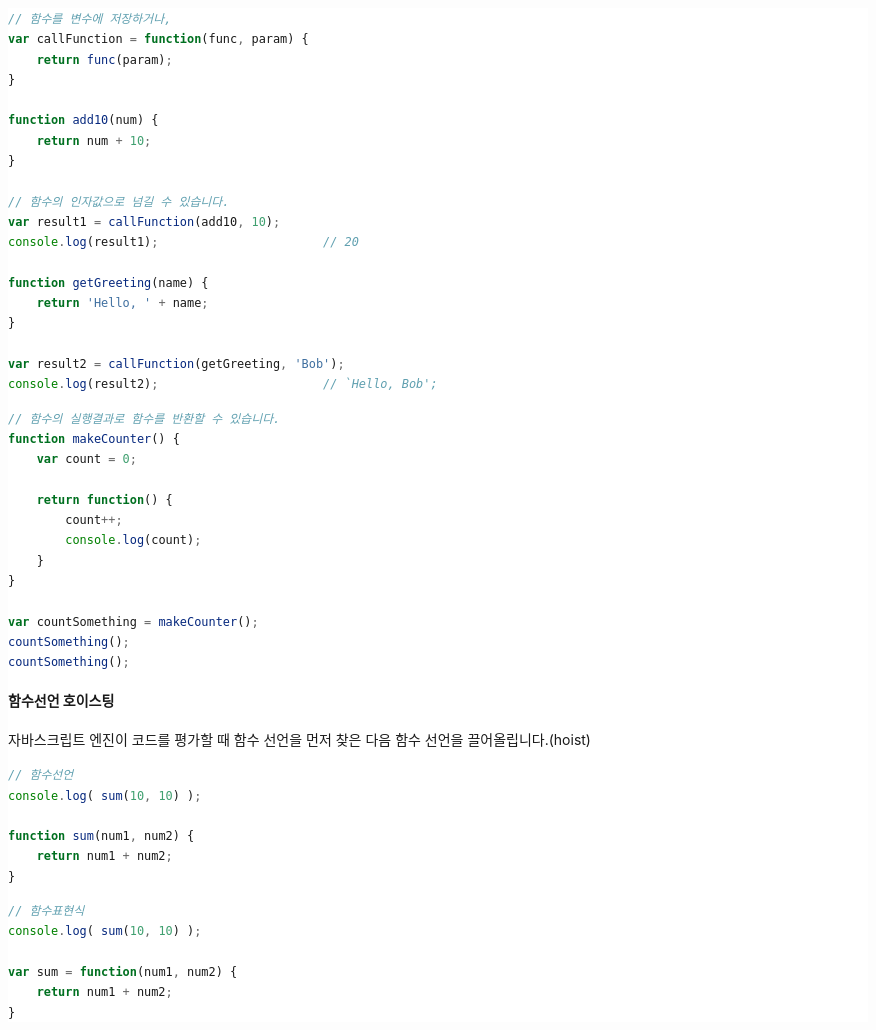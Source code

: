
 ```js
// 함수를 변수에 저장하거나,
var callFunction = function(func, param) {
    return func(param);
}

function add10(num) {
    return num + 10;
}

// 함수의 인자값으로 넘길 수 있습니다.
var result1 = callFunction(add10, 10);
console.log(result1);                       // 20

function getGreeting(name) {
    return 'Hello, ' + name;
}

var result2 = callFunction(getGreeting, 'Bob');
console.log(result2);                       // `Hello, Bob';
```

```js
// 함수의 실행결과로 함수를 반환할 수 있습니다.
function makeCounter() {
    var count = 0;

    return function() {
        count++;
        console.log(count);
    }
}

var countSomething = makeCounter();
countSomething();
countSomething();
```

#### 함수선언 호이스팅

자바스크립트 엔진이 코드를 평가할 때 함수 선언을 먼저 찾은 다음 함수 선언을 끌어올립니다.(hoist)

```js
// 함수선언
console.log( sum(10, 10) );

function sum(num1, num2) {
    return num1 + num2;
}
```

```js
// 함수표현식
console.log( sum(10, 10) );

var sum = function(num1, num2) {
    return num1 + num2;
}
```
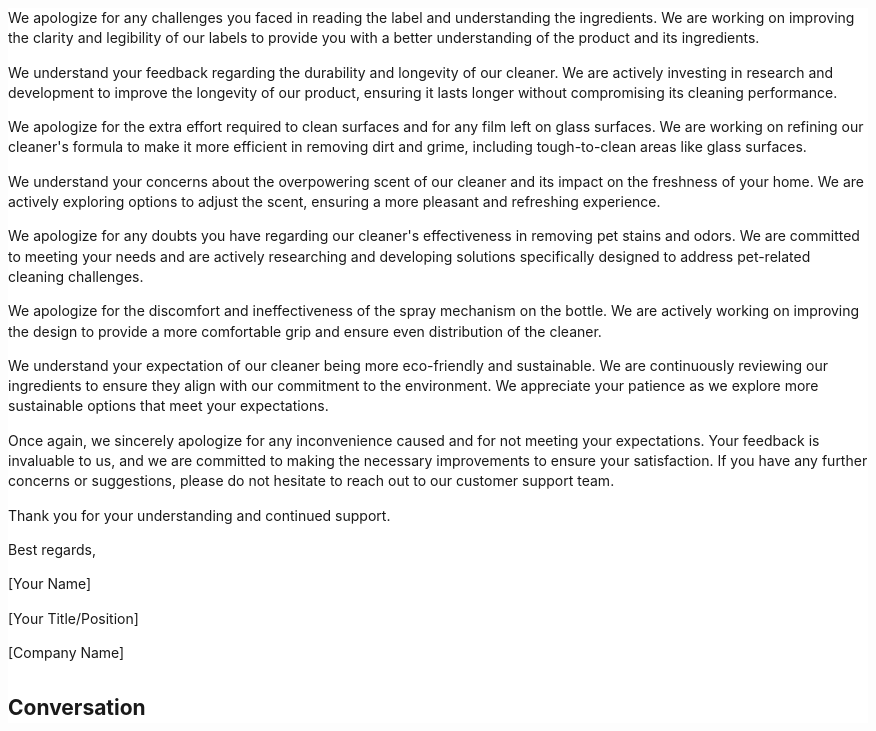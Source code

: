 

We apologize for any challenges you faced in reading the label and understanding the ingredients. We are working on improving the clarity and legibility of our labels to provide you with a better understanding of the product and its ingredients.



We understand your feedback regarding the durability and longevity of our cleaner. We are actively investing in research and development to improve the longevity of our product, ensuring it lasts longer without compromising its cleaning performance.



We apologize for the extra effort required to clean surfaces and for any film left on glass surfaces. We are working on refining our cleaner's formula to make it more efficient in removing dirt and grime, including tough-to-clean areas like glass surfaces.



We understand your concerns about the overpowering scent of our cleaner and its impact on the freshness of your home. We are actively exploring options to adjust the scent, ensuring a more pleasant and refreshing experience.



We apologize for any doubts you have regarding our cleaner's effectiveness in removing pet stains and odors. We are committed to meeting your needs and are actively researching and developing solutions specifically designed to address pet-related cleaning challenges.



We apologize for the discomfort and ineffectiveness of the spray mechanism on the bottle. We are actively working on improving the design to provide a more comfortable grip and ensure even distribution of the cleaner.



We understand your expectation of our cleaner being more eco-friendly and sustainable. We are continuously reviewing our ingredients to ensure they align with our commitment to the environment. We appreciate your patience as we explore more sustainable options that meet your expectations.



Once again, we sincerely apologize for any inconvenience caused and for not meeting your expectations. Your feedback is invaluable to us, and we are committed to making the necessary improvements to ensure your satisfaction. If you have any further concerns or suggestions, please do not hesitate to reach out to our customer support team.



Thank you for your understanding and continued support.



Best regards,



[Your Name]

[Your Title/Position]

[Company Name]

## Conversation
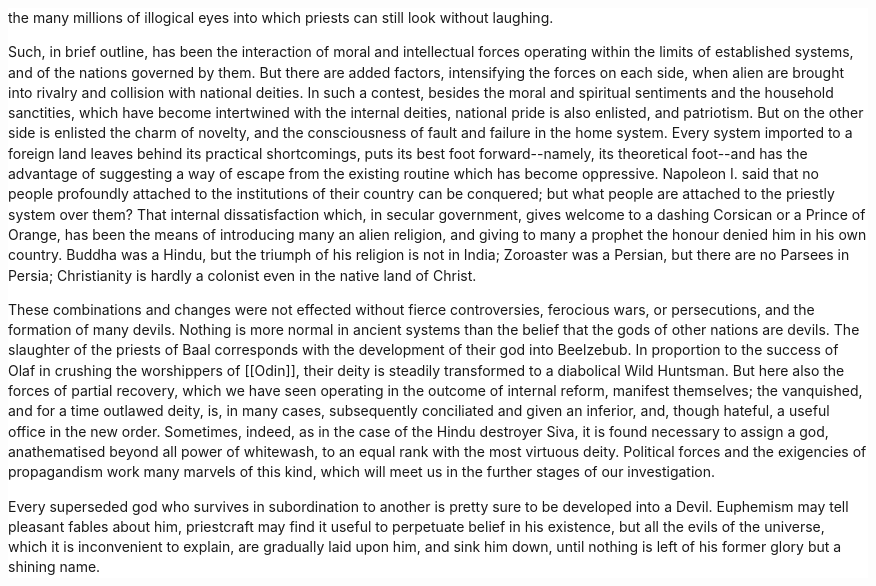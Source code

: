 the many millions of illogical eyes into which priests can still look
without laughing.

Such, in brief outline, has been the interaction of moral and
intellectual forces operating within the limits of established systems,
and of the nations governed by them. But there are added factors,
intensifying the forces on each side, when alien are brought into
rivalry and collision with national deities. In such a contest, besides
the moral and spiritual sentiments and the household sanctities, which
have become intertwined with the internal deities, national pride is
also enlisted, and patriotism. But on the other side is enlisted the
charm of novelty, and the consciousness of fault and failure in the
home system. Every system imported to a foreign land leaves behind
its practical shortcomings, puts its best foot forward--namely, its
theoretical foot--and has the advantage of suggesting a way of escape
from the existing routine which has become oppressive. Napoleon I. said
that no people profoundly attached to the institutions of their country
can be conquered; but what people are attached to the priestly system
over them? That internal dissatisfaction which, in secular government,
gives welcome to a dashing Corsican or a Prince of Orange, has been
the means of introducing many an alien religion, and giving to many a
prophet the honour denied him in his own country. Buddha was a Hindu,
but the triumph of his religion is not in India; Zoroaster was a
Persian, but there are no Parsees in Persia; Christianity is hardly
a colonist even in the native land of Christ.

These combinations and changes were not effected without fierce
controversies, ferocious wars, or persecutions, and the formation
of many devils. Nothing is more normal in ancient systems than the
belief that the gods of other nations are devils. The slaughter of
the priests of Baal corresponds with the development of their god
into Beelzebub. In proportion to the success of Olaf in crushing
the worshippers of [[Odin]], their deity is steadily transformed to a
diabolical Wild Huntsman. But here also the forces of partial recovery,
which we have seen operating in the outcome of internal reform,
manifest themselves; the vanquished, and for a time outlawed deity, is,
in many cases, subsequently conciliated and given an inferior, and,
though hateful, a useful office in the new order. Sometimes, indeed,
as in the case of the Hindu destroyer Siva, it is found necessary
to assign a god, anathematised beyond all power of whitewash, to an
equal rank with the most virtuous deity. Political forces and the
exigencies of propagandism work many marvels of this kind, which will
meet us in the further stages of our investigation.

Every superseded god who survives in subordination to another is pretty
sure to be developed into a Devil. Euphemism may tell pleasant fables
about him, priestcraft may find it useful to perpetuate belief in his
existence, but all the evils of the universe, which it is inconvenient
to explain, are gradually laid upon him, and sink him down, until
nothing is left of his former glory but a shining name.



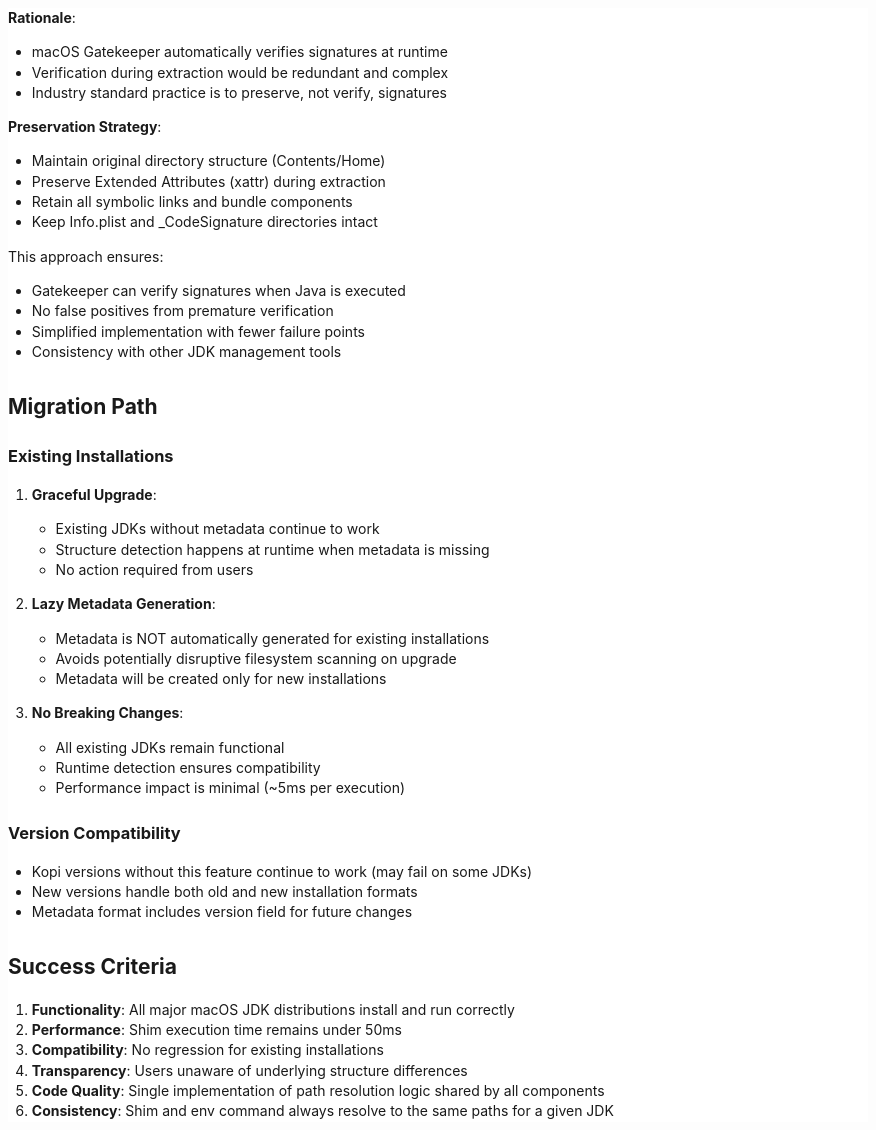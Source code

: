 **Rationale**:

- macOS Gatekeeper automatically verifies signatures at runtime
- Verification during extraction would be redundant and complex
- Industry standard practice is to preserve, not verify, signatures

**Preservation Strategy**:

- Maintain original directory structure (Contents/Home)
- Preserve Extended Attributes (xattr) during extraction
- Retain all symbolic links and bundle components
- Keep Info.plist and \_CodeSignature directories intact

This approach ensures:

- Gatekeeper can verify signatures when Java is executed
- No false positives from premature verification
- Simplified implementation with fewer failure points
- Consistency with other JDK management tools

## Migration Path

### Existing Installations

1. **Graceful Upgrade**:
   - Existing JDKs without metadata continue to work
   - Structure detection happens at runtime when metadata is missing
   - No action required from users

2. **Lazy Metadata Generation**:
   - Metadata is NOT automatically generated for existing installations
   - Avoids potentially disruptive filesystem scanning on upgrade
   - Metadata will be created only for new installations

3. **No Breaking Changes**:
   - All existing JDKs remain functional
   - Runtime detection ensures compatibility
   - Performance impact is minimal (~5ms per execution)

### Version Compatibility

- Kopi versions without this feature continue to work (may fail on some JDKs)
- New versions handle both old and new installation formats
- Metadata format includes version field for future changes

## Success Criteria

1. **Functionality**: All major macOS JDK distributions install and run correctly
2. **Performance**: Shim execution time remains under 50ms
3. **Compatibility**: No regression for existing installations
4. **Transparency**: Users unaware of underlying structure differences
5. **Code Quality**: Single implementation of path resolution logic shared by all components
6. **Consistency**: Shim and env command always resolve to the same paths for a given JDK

EXERCISE:
Leaving the pictures out, write out every entry exactly.

RESULT OF THE EXERCISE:
Source code

:
 ```js
// 함수를 변수에 저장하거나,
var callFunction = function(func, param) {
    return func(param);
}

function add10(num) {
    return num + 10;
}

// 함수의 인자값으로 넘길 수 있습니다.
var result1 = callFunction(add10, 10);
console.log(result1);                       // 20

function getGreeting(name) {
    return 'Hello, ' + name;
}

var result2 = callFunction(getGreeting, 'Bob');
console.log(result2);                       // `Hello, Bob';
```

```js
// 함수의 실행결과로 함수를 반환할 수 있습니다.
function makeCounter() {
    var count = 0;

    return function() {
        count++;
        console.log(count);
    }
}

var countSomething = makeCounter();
countSomething();
countSomething();
```

#### 함수선언 호이스팅

자바스크립트 엔진이 코드를 평가할 때 함수 선언을 먼저 찾은 다음 함수 선언을 끌어올립니다.(hoist)

```js
// 함수선언
console.log( sum(10, 10) );

function sum(num1, num2) {
    return num1 + num2;
}
```

```js
// 함수표현식
console.log( sum(10, 10) );

var sum = function(num1, num2) {
    return num1 + num2;
}
```
Source code

: 

We apologize for any challenges you faced in reading the label and understanding the ingredients. We are working on improving the clarity and legibility of our labels to provide you with a better understanding of the product and its ingredients.



We understand your feedback regarding the durability and longevity of our cleaner. We are actively investing in research and development to improve the longevity of our product, ensuring it lasts longer without compromising its cleaning performance.



We apologize for the extra effort required to clean surfaces and for any film left on glass surfaces. We are working on refining our cleaner's formula to make it more efficient in removing dirt and grime, including tough-to-clean areas like glass surfaces.



We understand your concerns about the overpowering scent of our cleaner and its impact on the freshness of your home. We are actively exploring options to adjust the scent, ensuring a more pleasant and refreshing experience.



We apologize for any doubts you have regarding our cleaner's effectiveness in removing pet stains and odors. We are committed to meeting your needs and are actively researching and developing solutions specifically designed to address pet-related cleaning challenges.



We apologize for the discomfort and ineffectiveness of the spray mechanism on the bottle. We are actively working on improving the design to provide a more comfortable grip and ensure even distribution of the cleaner.



We understand your expectation of our cleaner being more eco-friendly and sustainable. We are continuously reviewing our ingredients to ensure they align with our commitment to the environment. We appreciate your patience as we explore more sustainable options that meet your expectations.



Once again, we sincerely apologize for any inconvenience caused and for not meeting your expectations. Your feedback is invaluable to us, and we are committed to making the necessary improvements to ensure your satisfaction. If you have any further concerns or suggestions, please do not hesitate to reach out to our customer support team.



Thank you for your understanding and continued support.



Best regards,



[Your Name]

[Your Title/Position]

[Company Name]

## Conversation
Source code

: the many millions of illogical eyes into which priests can still look
without laughing.

Such, in brief outline, has been the interaction of moral and
intellectual forces operating within the limits of established systems,
and of the nations governed by them. But there are added factors,
intensifying the forces on each side, when alien are brought into
rivalry and collision with national deities. In such a contest, besides
the moral and spiritual sentiments and the household sanctities, which
have become intertwined with the internal deities, national pride is
also enlisted, and patriotism. But on the other side is enlisted the
charm of novelty, and the consciousness of fault and failure in the
home system. Every system imported to a foreign land leaves behind
its practical shortcomings, puts its best foot forward--namely, its
theoretical foot--and has the advantage of suggesting a way of escape
from the existing routine which has become oppressive. Napoleon I. said
that no people profoundly attached to the institutions of their country
can be conquered; but what people are attached to the priestly system
over them? That internal dissatisfaction which, in secular government,
gives welcome to a dashing Corsican or a Prince of Orange, has been
the means of introducing many an alien religion, and giving to many a
prophet the honour denied him in his own country. Buddha was a Hindu,
but the triumph of his religion is not in India; Zoroaster was a
Persian, but there are no Parsees in Persia; Christianity is hardly
a colonist even in the native land of Christ.

These combinations and changes were not effected without fierce
controversies, ferocious wars, or persecutions, and the formation
of many devils. Nothing is more normal in ancient systems than the
belief that the gods of other nations are devils. The slaughter of
the priests of Baal corresponds with the development of their god
into Beelzebub. In proportion to the success of Olaf in crushing
the worshippers of [[Odin]], their deity is steadily transformed to a
diabolical Wild Huntsman. But here also the forces of partial recovery,
which we have seen operating in the outcome of internal reform,
manifest themselves; the vanquished, and for a time outlawed deity, is,
in many cases, subsequently conciliated and given an inferior, and,
though hateful, a useful office in the new order. Sometimes, indeed,
as in the case of the Hindu destroyer Siva, it is found necessary
to assign a god, anathematised beyond all power of whitewash, to an
equal rank with the most virtuous deity. Political forces and the
exigencies of propagandism work many marvels of this kind, which will
meet us in the further stages of our investigation.

Every superseded god who survives in subordination to another is pretty
sure to be developed into a Devil. Euphemism may tell pleasant fables
about him, priestcraft may find it useful to perpetuate belief in his
existence, but all the evils of the universe, which it is inconvenient
to explain, are gradually laid upon him, and sink him down, until
nothing is left of his former glory but a shining name.



Source code

: **Rationale**:

- macOS Gatekeeper automatically verifies signatures at runtime
- Verification during extraction would be redundant and complex
- Industry standard practice is to preserve, not verify, signatures

**Preservation Strategy**:

- Maintain original directory structure (Contents/Home)
- Preserve Extended Attributes (xattr) during extraction
- Retain all symbolic links and bundle components
- Keep Info.plist and \_CodeSignature directories intact

This approach ensures:

- Gatekeeper can verify signatures when Java is executed
- No false positives from premature verification
- Simplified implementation with fewer failure points
- Consistency with other JDK management tools

## Migration Path

### Existing Installations

1. **Graceful Upgrade**:
   - Existing JDKs without metadata continue to work
   - Structure detection happens at runtime when metadata is missing
   - No action required from users

2. **Lazy Metadata Generation**:
   - Metadata is NOT automatically generated for existing installations
   - Avoids potentially disruptive filesystem scanning on upgrade
   - Metadata will be created only for new installations

3. **No Breaking Changes**:
   - All existing JDKs remain functional
   - Runtime detection ensures compatibility
   - Performance impact is minimal (~5ms per execution)

### Version Compatibility

- Kopi versions without this feature continue to work (may fail on some JDKs)
- New versions handle both old and new installation formats
- Metadata format includes version field for future changes

## Success Criteria

1. **Functionality**: All major macOS JDK distributions install and run correctly
2. **Performance**: Shim execution time remains under 50ms
3. **Compatibility**: No regression for existing installations
4. **Transparency**: Users unaware of underlying structure differences
5. **Code Quality**: Single implementation of path resolution logic shared by all components
6. **Consistency**: Shim and env command always resolve to the same paths for a given JDK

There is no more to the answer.